According to the National AIDS Control
Organisation (NACO) 22.73 per 1000 persons in India are HIV positive (March 31,1998:
screened 3298238 -+ve 74960). Projections using the
statistics of NACO indicate an infection rate of 25 per 1000 by the turn of the
century. In India as on March 31, 1998, 5204 persons have been diagnosed as having
AIDS of which 21.06% are women. Probable source of infection in India is:
74.73% through sex.
7.30% through injecting drug users.
7.05% through blood transfusion.
10.92% others.
Most information on the HIV epidemic is derived from limited
studies of groups such as sex workers, truck drivers, and injecting drug
users, who are regarded as most vulnerable to HIV. The Studies of Bombay
female workers, who number at least a few hundred thousands, estimate that
over 50% were infected with HIV by 1994. As the first to bear the burnt of
the epidemic, such groups were often mistakenly viewed as reservoirs of
infection, and stigmatised as core transmitters and were the only groups targeted
for intervention.
The virus has spread with great rapidity along India's western and eastern coasts, and inward to
reach all parts of the country. The epidemic varies widely from one region to
the next, reflecting the country's great diversity.

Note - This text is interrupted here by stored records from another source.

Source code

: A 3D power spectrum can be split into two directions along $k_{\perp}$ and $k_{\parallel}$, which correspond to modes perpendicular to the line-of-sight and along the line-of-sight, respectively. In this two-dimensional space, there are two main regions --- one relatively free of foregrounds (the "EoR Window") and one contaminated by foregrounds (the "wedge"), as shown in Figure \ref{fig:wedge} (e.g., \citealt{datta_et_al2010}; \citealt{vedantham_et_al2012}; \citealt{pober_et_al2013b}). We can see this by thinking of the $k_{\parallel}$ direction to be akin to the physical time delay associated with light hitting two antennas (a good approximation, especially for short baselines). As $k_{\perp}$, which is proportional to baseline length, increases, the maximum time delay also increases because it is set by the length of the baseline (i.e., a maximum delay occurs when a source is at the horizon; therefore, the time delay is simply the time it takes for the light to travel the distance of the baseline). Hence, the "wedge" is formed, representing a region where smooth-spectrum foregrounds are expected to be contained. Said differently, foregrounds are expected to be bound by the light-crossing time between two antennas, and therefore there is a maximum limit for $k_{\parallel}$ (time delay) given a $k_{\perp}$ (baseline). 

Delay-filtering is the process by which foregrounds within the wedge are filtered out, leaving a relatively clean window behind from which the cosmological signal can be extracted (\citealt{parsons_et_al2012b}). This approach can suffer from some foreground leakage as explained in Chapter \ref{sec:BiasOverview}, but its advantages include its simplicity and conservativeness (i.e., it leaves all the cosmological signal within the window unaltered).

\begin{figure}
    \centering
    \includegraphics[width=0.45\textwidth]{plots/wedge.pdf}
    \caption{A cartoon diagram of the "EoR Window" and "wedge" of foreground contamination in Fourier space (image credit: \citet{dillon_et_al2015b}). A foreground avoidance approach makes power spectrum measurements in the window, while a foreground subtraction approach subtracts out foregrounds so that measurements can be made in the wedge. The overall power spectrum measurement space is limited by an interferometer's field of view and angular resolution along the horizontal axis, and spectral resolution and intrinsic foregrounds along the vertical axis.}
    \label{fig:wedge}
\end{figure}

Reports from the National AIDS Control Organisation, New Delhi confirm the rapid growth of the HIV
infection, initially among women in prostitution and their male clients, STD
Clinic patients and Commercial Blood donors and subsequently among other
population groups that include voluntary blood donors and antenatal women.
Recent testing of pregnant women in Mumbai shows infection rates
around 2.4% in 1996. In Pondicherry, the rate among pregnant women is around 4%.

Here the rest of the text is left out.